Movimentar-se, não cair na inércia, tem sido a estratégia usada para se contrapor ao presente momento. É nesse sentido que, de dentro desta okupa, vociferam comunicados que explicitam posicionamentos de suas/seus okupantes, visando à criação de laços de solidariedade que gritem e ecoem mais além das linhas imaginárias da cidade do Rio de Janeiro, já que os mesmos laços, em momentos como este, são sem dúvida o maior arsenal que oprimidxs rebeladxs podem encontrar.
NOTAS
(1) O ecossistema onde se situa a cidade do Rio de Janeiro é o da Mata Atlântica, que já foi a segunda maior Floresta Tropical da América do Sul, atingindo toda a zona litorânea do Brasil e chegando até a Argentina e o Paraguai. Hoje, existe apenas 10% do que foi um dia este bioma. Ainda assim, permanece como um dos ecossistemas de maior biodiversidade no planeta.
(2) Quilombos são as zonas autônomas existentes em muitas áreas território brasileiro, de grande concentração de descendentes daqueles africanxs escravizadxs há séculos. Surgiram como aldeias criadas por negrxs fugidxs e rebeladxs, normalmente em zonas mais afastadas da cidade, mas também em perímetros urbanos, criando uma economia de subsistência mas também mantendo uma constante conflitividade e ataque ao regime escravista. O primeiro, e com certeza o mais expressivo, foi o de Palmares, situado na Serra da Barriga, em Alagoas, que durou mais de cem anos entre os séculos XVI e XVII. Muitos dos que ainda existem têm a legitimidade de sua herança dessas terras reconhecidas em escrituras e legitimada através das lutas desses povos. Alguns dos recentes empreendimentos de reurbanização se baseiam na declarada intolerância diante desses dados e dessas provas históricas, e literalmente tratoram comunidades quilombolas, expulsando-as de suas terras sem consideração alguma dessas escrituras e da história de resistência quilombola.

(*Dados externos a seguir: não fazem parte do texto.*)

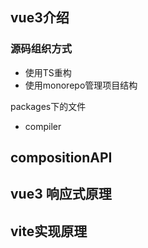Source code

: ## vue3介绍
### 源码组织方式
+ 使用TS重构
+ 使用monorepo管理项目结构

packages下的文件
+ compiler
## compositionAPI

## vue3 响应式原理

## vite实现原理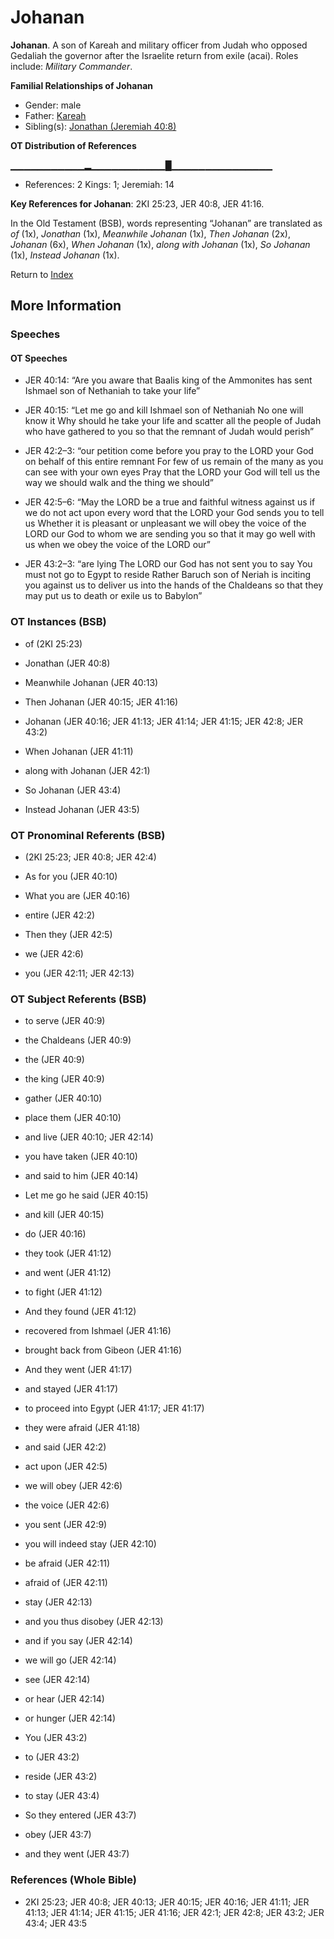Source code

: # Johanan
**Johanan**. 
A son of Kareah and military officer from Judah who opposed Gedaliah the governor after the Israelite return from exile (acai). 
Roles include: 
_Military Commander_. 




**Familial Relationships of Johanan**


* Gender: male
* Father: [Kareah](Kareah.md)
* Sibling(s): [Jonathan (Jeremiah 40:8)](Jonathan.13.md)


**OT Distribution of References**

▁▁▁▁▁▁▁▁▁▁▁▂▁▁▁▁▁▁▁▁▁▁▁█▁▁▁▁▁▁▁▁▁▁▁▁▁▁▁
* References: 2 Kings: 1; Jeremiah: 14



**Key References for Johanan**: 
2KI 25:23, JER 40:8, JER 41:16. 


In the Old Testament (BSB), words representing “Johanan” are translated as 
*of* (1x), *Jonathan* (1x), *Meanwhile Johanan* (1x), *Then Johanan* (2x), *Johanan* (6x), *When Johanan* (1x), *along with Johanan* (1x), *So Johanan* (1x), *Instead Johanan* (1x). 




Return to [Index](00-Index.md)

## More Information

### Speeches

#### OT Speeches

* JER 40:14: “Are you aware that Baalis king of the Ammonites has sent Ishmael son of Nethaniah to take your life”

* JER 40:15: “Let me go and kill Ishmael son of Nethaniah No one will know it Why should he take your life and scatter all the people of Judah who have gathered to you so that the remnant of Judah would perish”

* JER 42:2–3: “our petition come before you pray to the LORD your God on behalf of this entire remnant For few of us remain of the many as you can see with your own eyes Pray that the LORD your God will tell us the way we should walk and the thing we should”

* JER 42:5–6: “May the LORD be a true and faithful witness against us if we do not act upon every word that the LORD your God sends you to tell us Whether it is pleasant or unpleasant we will obey the voice of the LORD our God to whom we are sending you so that it may go well with us when we obey the voice of the LORD our”

* JER 43:2–3: “are lying The LORD our God has not sent you to say You must not go to Egypt to reside Rather Baruch son of Neriah is inciting you against us to deliver us into the hands of the Chaldeans so that they may put us to death or exile us to Babylon”

### OT Instances (BSB)

* of (2KI 25:23)

* Jonathan (JER 40:8)

* Meanwhile Johanan (JER 40:13)

* Then Johanan (JER 40:15; JER 41:16)

* Johanan (JER 40:16; JER 41:13; JER 41:14; JER 41:15; JER 42:8; JER 43:2)

* When Johanan (JER 41:11)

* along with Johanan (JER 42:1)

* So Johanan (JER 43:4)

* Instead Johanan (JER 43:5)



### OT Pronominal Referents (BSB)

*  (2KI 25:23; JER 40:8; JER 42:4)

* As for you (JER 40:10)

* What you are (JER 40:16)

* entire (JER 42:2)

* Then they (JER 42:5)

* we (JER 42:6)

* you (JER 42:11; JER 42:13)



### OT Subject Referents (BSB)

* to serve (JER 40:9)

* the Chaldeans (JER 40:9)

* the (JER 40:9)

* the king (JER 40:9)

* gather (JER 40:10)

* place them (JER 40:10)

* and live (JER 40:10; JER 42:14)

* you have taken (JER 40:10)

* and said to him (JER 40:14)

* Let me go he said (JER 40:15)

* and kill (JER 40:15)

* do (JER 40:16)

* they took (JER 41:12)

* and went (JER 41:12)

* to fight (JER 41:12)

* And they found (JER 41:12)

* recovered from Ishmael (JER 41:16)

* brought back from Gibeon (JER 41:16)

* And they went (JER 41:17)

* and stayed (JER 41:17)

* to proceed into Egypt (JER 41:17; JER 41:17)

* they were afraid (JER 41:18)

* and said (JER 42:2)

* act upon (JER 42:5)

* we will obey (JER 42:6)

* the voice (JER 42:6)

* you sent (JER 42:9)

* you will indeed stay (JER 42:10)

* be afraid (JER 42:11)

* afraid of (JER 42:11)

* stay (JER 42:13)

* and you thus disobey (JER 42:13)

* and if you say (JER 42:14)

* we will go (JER 42:14)

* see (JER 42:14)

* or hear (JER 42:14)

* or hunger (JER 42:14)

* You (JER 43:2)

* to (JER 43:2)

* reside (JER 43:2)

* to stay (JER 43:4)

* So they entered (JER 43:7)

* obey (JER 43:7)

* and they went (JER 43:7)



### References (Whole Bible)

* 2KI 25:23; JER 40:8; JER 40:13; JER 40:15; JER 40:16; JER 41:11; JER 41:13; JER 41:14; JER 41:15; JER 41:16; JER 42:1; JER 42:8; JER 43:2; JER 43:4; JER 43:5



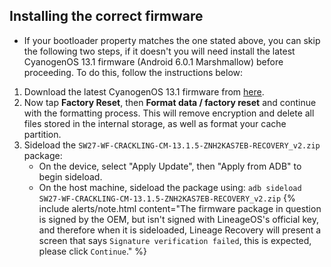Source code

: ## Installing the correct firmware

- If your bootloader property matches the one stated above, you can skip the following two steps, if it doesn't you will need install the latest CyanogenOS 13.1 firmware (Android 6.0.1 Marshmallow) before proceeding. To do this, follow the instructions below:

1. Download the latest CyanogenOS 13.1 firmware from [here](https://androidfilehost.com/?fid=2188818919693770337).
2. Now tap **Factory Reset**, then **Format data / factory reset** and continue with the formatting process. This will remove encryption and delete all files stored in the internal storage, as well as format your cache partition.
3. Sideload the `SW27-WF-CRACKLING-CM-13.1.5-ZNH2KAS7EB-RECOVERY_v2.zip` package:
    * On the device, select "Apply Update", then "Apply from ADB" to begin sideload.
    * On the host machine, sideload the package using: `adb sideload SW27-WF-CRACKLING-CM-13.1.5-ZNH2KAS7EB-RECOVERY_v2.zip`
    {% include alerts/note.html content="The firmware package in question is signed by the OEM, but isn't signed with LineageOS's official key, and therefore when it is sideloaded, Lineage Recovery will present a screen that says `Signature verification failed`, this is expected, please click `Continue`." %}
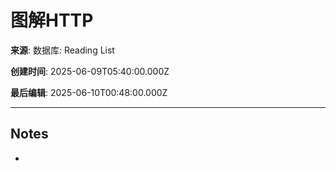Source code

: # 图解HTTP

**来源**: 数据库: Reading List

**创建时间**: 2025-06-09T05:40:00.000Z

**最后编辑**: 2025-06-10T00:48:00.000Z

---

## Notes

- 
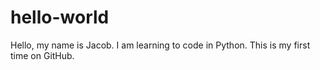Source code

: # hello-world

Hello, my name is Jacob. I am learning to code in Python. This is my first time on GitHub.
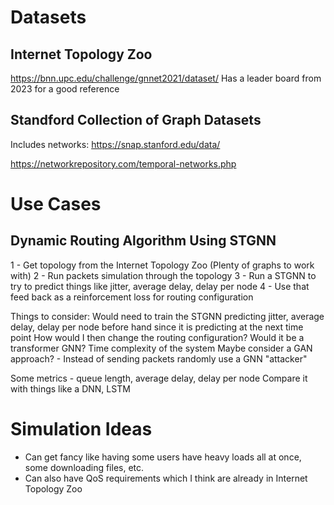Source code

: # Datasets
## Internet Topology Zoo
https://bnn.upc.edu/challenge/gnnet2021/dataset/
Has a leader board from 2023 for a good reference


## Standford Collection of Graph Datasets
Includes networks:
https://snap.stanford.edu/data/


https://networkrepository.com/temporal-networks.php



# Use Cases
## Dynamic Routing Algorithm Using STGNN
1 - Get topology from the Internet Topology Zoo (Plenty of graphs to work with)
2 - Run packets simulation through the topology
3 - Run a STGNN to try to predict things like jitter, average delay, delay per node
4 - Use that feed back as a reinforcement loss for routing configuration


Things to consider:
Would need to train the STGNN predicting jitter, average delay, delay per node before hand since it is predicting at the next time point
How would I then change the routing configuration? Would it be a transformer GNN?
Time complexity of the system
Maybe consider a GAN approach? - Instead of sending packets randomly use a GNN "attacker"


Some metrics - queue length, average delay, delay per node
Compare it with things like a DNN, LSTM


# Simulation Ideas
- Can get fancy like having some users have heavy loads all at once, some downloading files, etc.
- Can also have QoS requirements which I think are already in Internet Topology Zoo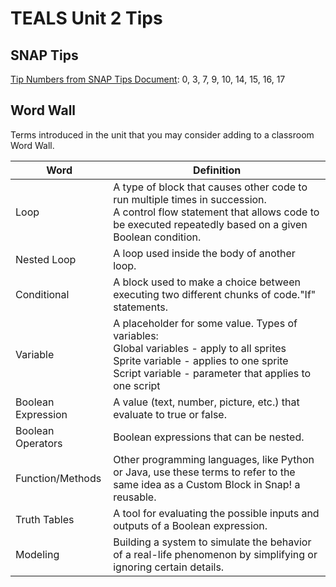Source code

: # TEALS Unit 2 Tips

## SNAP Tips
[Tip Numbers from SNAP Tips Document]: 0, 3, 7, 9, 10, 14, 15, 16, 17

## Word Wall
Terms introduced in the unit that you may consider adding to a classroom Word Wall.

| Word     | Definition                                 |
| ------------- | --------------------------------------------- |
| Loop     |  A type of block that causes other code to run multiple times in succession.<br> A control flow statement that allows code to be executed repeatedly based on a given Boolean condition.
| Nested Loop     | A loop used inside the body of another loop. |
| Conditional     | A block used to make a choice between executing two different chunks of code."If" statements.|
| Variable     | A placeholder for some value. Types of variables:<br>Global variables - apply to all sprites <br>Sprite variable - applies to one sprite <br>Script variable - parameter that applies to one script|
| Boolean Expression     | A value (text, number, picture, etc.) that evaluate to true or false. |
| Boolean Operators     | Boolean expressions that can be nested. |
| Function/Methods     | Other programming languages, like Python or Java, use these terms to refer to the same idea as a Custom Block in Snap! a reusable.|
| Truth Tables     | A tool for evaluating the possible inputs and outputs of a Boolean expression.|
| Modeling     |Building a system to simulate the behavior of a real-life phenomenon by simplifying or ignoring certain details. |

[Tip Numbers from SNAP Tips Document]: https://github.com/TEALSK12/introduction-to-computer-science/blob/master/Snap%20Tips.docx?raw=true
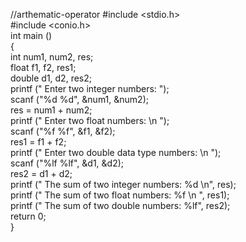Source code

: //arthematic-operator
#include <stdio.h>  
#include <conio.h>  
int main ()  
{   
int num1, num2, res;     
float f1, f2, res1;    
double d1, d2, res2;  
printf (" Enter two integer numbers: ");  
scanf ("%d %d", &num1, &num2);  
res = num1 + num2;   
printf (" Enter two float numbers: \n ");  
scanf ("%f %f", &f1, &f2);  
res1 = f1 + f2;   
printf (" Enter two double data type numbers: \n ");  
scanf ("%lf %lf", &d1, &d2);  
res2 = d1 + d2;  
printf (" The sum of two integer numbers: %d \n", res);  
printf (" The sum of two float numbers: %f \n ", res1);  
printf (" The sum of two double numbers: %lf", res2);  
return 0;  
}  
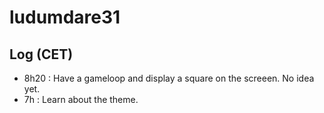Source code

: ludumdare31
===========

## Log (CET)

 * 8h20 : Have a gameloop and display a square on the screeen. No idea yet.
 * 7h : Learn about the theme.
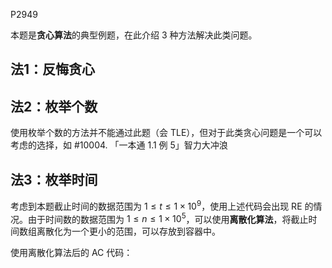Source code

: P2949

本题是**贪心算法**的典型例题，在此介绍 $3$ 种方法解决此类问题。

## 法1：反悔贪心



## 法2：枚举个数

使用枚举个数的方法并不能通过此题（会 TLE），但对于此类贪心问题是一个可以考虑的选择，如 #10004. 「一本通 1.1 例 5」智力大冲浪

## 法3：枚举时间

考虑到本题截止时间的数据范围为 $1\le t \le 1 \times 10^9$，使用上述代码会出现 RE 的情况。由于时间数的数据范围为 $1\le n \le 1 \times 10^5$，可以使用**离散化算法**，将截止时间数组离散化为一个更小的范围，可以存放到容器中。

使用离散化算法后的 AC 代码：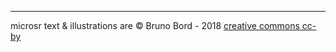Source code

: ----

microsr text & illustrations are &copy; Bruno Bord - 2018
[creative commons cc-by](https://creativecommons.org/licenses/by/4.0/)
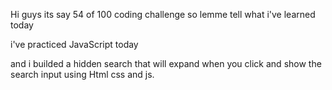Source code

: Hi guys its say 54 of 100 coding challenge so lemme tell what i've learned today

i've practiced JavaScript today

and i builded a hidden search that will expand when you click and show the search input using Html css and js.

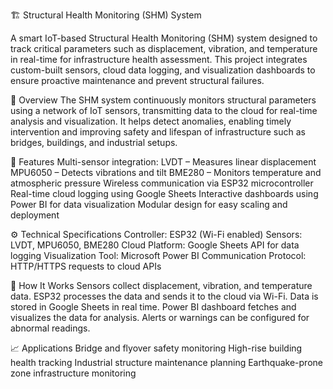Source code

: 🏗 Structural Health Monitoring (SHM) System

A smart IoT-based Structural Health Monitoring (SHM) system designed to track critical parameters such as displacement, vibration, and temperature in real-time for infrastructure health assessment. This project integrates custom-built sensors, cloud data logging, and visualization dashboards to ensure proactive maintenance and prevent structural failures.

📌 Overview
The SHM system continuously monitors structural parameters using a network of IoT sensors, transmitting data to the cloud for real-time analysis and visualization. It helps detect anomalies, enabling timely intervention and improving safety and lifespan of infrastructure such as bridges, buildings, and industrial setups.

🔹 Features
Multi-sensor integration:
LVDT – Measures linear displacement
MPU6050 – Detects vibrations and tilt
BME280 – Monitors temperature and atmospheric pressure
Wireless communication via ESP32 microcontroller
Real-time cloud logging using Google Sheets
Interactive dashboards using Power BI for data visualization
Modular design for easy scaling and deployment

⚙️ Technical Specifications
Controller: ESP32 (Wi-Fi enabled)
Sensors: LVDT, MPU6050, BME280
Cloud Platform: Google Sheets API for data logging
Visualization Tool: Microsoft Power BI
Communication Protocol: HTTP/HTTPS requests to cloud APIs

🚀 How It Works
Sensors collect displacement, vibration, and temperature data.
ESP32 processes the data and sends it to the cloud via Wi-Fi.
Data is stored in Google Sheets in real time.
Power BI dashboard fetches and visualizes the data for analysis.
Alerts or warnings can be configured for abnormal readings.

📈 Applications
Bridge and flyover safety monitoring
High-rise building health tracking
Industrial structure maintenance planning
Earthquake-prone zone infrastructure monitoring
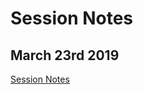 <!-- TITLE: Session Notes -->
<!-- SUBTITLE: Notes for Log Creation and Sundry -->

# Session Notes
## March 23rd 2019
[Session Notes](2019-03-23)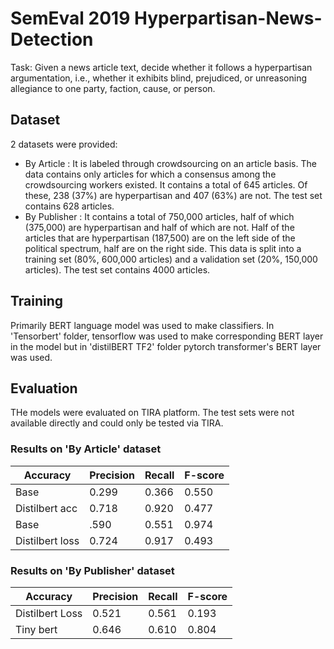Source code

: # SemEval 2019 Hyperpartisan-News-Detection

Task: Given a news article text, decide whether it follows a hyperpartisan argumentation, i.e., whether it exhibits blind, prejudiced, or unreasoning allegiance to one party, faction, cause, or person.

## Dataset
2 datasets were provided:
* By Article : It is labeled through crowdsourcing on an article basis. The data contains only articles for which a consensus among the crowdsourcing workers existed. It contains a total of 645 articles. Of these, 238 (37%) are hyperpartisan and 407 (63%) are not. The test set contains 628 articles.
* By Publisher : It contains a total of 750,000 articles, half of which (375,000) are hyperpartisan and half of which are not. Half of the articles that are hyperpartisan (187,500) are on the left side of the political spectrum, half are on the right side. This data is split into a training set (80%, 600,000 articles) and a validation set (20%, 150,000 articles). The test set contains 4000 articles.
  
## Training
Primarily BERT language model was used to make classifiers.
In 'Tensorbert' folder, tensorflow was used to make corresponding BERT layer in  the model but in 'distilBERT TF2' folder pytorch transformer's BERT layer was used. 

## Evaluation
THe models were evaluated on TIRA platform. The test sets were not available directly and could only be tested via TIRA.

### Results on 'By Article' dataset
| Accuracy | Precision | Recall | F-score |
| ------ | ------ | ------ | ------ |
| Base | 0.299  | 0.366 | 0.550 | 0.440 |
|Distilbert acc | 0.718 | 0.920 | 0.477 | 0.628 |
|Base | .590  | 0.551 | 0.974 | 0.704 |
|Distilbert loss | 0.724  | 0.917 | 0.493 | 0.641 |

### Results on 'By Publisher' dataset
| Accuracy | Precision | Recall | F-score |
| ------ | ------ | ------ | ------ |
|Distilbert Loss | 0.521 | 0.561 | 0.193 | 0.287 |
|Tiny bert | 0.646 | 0.610 | 0.804 | 0.694 |
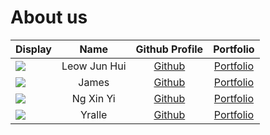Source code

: # About us

Display | Name | Github Profile | Portfolio 
--------|:----:|:--------------:|:---------:
![](https://via.placeholder.com/100.png?text=Photo) | Leow Jun Hui | [Github](https://github.com/IcyNoPeople) | [Portfolio](https://ay2122s1-tic4001-f18-1.github.io/tp/team/icynopeople.html)
![](https://via.placeholder.com/100.png?text=Photo) | James | [Github](https://github.com/Mr-YaRou) | [Portfolio](docs/team/johndoe.md)
![](https://via.placeholder.com/100.png?text=Photo) | Ng Xin Yi | [Github](https://github.com/Elxyng) | [Portfolio](docs/team/johndoe.md)
![](https://via.placeholder.com/100.png?text=Photo) | Yralle | [Github](https://github.com/) | [Portfolio](docs/team/yralle.md)
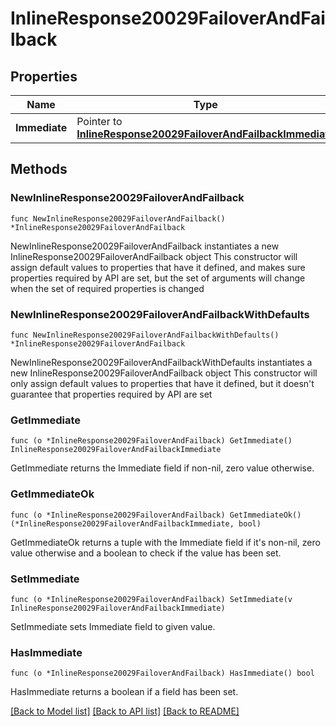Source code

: # InlineResponse20029FailoverAndFailback

## Properties

Name | Type | Description | Notes
------------ | ------------- | ------------- | -------------
**Immediate** | Pointer to [**InlineResponse20029FailoverAndFailbackImmediate**](InlineResponse20029FailoverAndFailbackImmediate.md) |  | [optional] 

## Methods

### NewInlineResponse20029FailoverAndFailback

`func NewInlineResponse20029FailoverAndFailback() *InlineResponse20029FailoverAndFailback`

NewInlineResponse20029FailoverAndFailback instantiates a new InlineResponse20029FailoverAndFailback object
This constructor will assign default values to properties that have it defined,
and makes sure properties required by API are set, but the set of arguments
will change when the set of required properties is changed

### NewInlineResponse20029FailoverAndFailbackWithDefaults

`func NewInlineResponse20029FailoverAndFailbackWithDefaults() *InlineResponse20029FailoverAndFailback`

NewInlineResponse20029FailoverAndFailbackWithDefaults instantiates a new InlineResponse20029FailoverAndFailback object
This constructor will only assign default values to properties that have it defined,
but it doesn't guarantee that properties required by API are set

### GetImmediate

`func (o *InlineResponse20029FailoverAndFailback) GetImmediate() InlineResponse20029FailoverAndFailbackImmediate`

GetImmediate returns the Immediate field if non-nil, zero value otherwise.

### GetImmediateOk

`func (o *InlineResponse20029FailoverAndFailback) GetImmediateOk() (*InlineResponse20029FailoverAndFailbackImmediate, bool)`

GetImmediateOk returns a tuple with the Immediate field if it's non-nil, zero value otherwise
and a boolean to check if the value has been set.

### SetImmediate

`func (o *InlineResponse20029FailoverAndFailback) SetImmediate(v InlineResponse20029FailoverAndFailbackImmediate)`

SetImmediate sets Immediate field to given value.

### HasImmediate

`func (o *InlineResponse20029FailoverAndFailback) HasImmediate() bool`

HasImmediate returns a boolean if a field has been set.


[[Back to Model list]](../README.md#documentation-for-models) [[Back to API list]](../README.md#documentation-for-api-endpoints) [[Back to README]](../README.md)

(3) Milícias são os grupos paramilitares formados por policiais, ex-policiais, bombeiros, dentre outros, que tomaram o controle clandestino de várias favelas.
(4) Juridicamente seria a justificativa para a tomada da ação violenta por parte de policiais. A execução se tornaria consequência da resistência ofensiva por parte do “criminoso”.
(5) Existem projetos específicos para o complexo do Alemão, entre outras favelas, que consistem na instalação de teleféricos nas comunidades, para que turistas tenham uma vista panorâmica da região.
(6) Gentrificação ou “nobilização” (do inglês gentry, grosseiramente nobreza, em português): intervenção urbanística que atua mediante a reocupação de regiões da cidade, baseada em planos de “enobrecimento urbano”, na expulsão de camadas mais pobres para que uma classe média re-habite o local. Um termo também muito cunhado, principalmente pelos movimentos de resistência a essas operações, é “higienização”, que traz à luz o aspecto classista de “faxina” social implicado nessas medidas. Essas políticas urbanísticas vêm acompanhadas de várias outras medidas sociais que assegurem sua eficiência, muitas das vezes se tornando uma declarada guerra contra a gente pobre que antes habitava essas áreas, um verdadeiro massacre anunciado. Alguns urbanistas utilizaram o ambíguo e perigoso termo “regeneração”, pois, para além de sua conotação classista, em algumas cidades essas medidas assumem caráter evidentemente racista. São programas gentrificadores os mesmos que os governos e suas parcerias privadas chamam de “revitalização”, e que no Rio de Janeiro se identificam no truculento Choque de Ordem.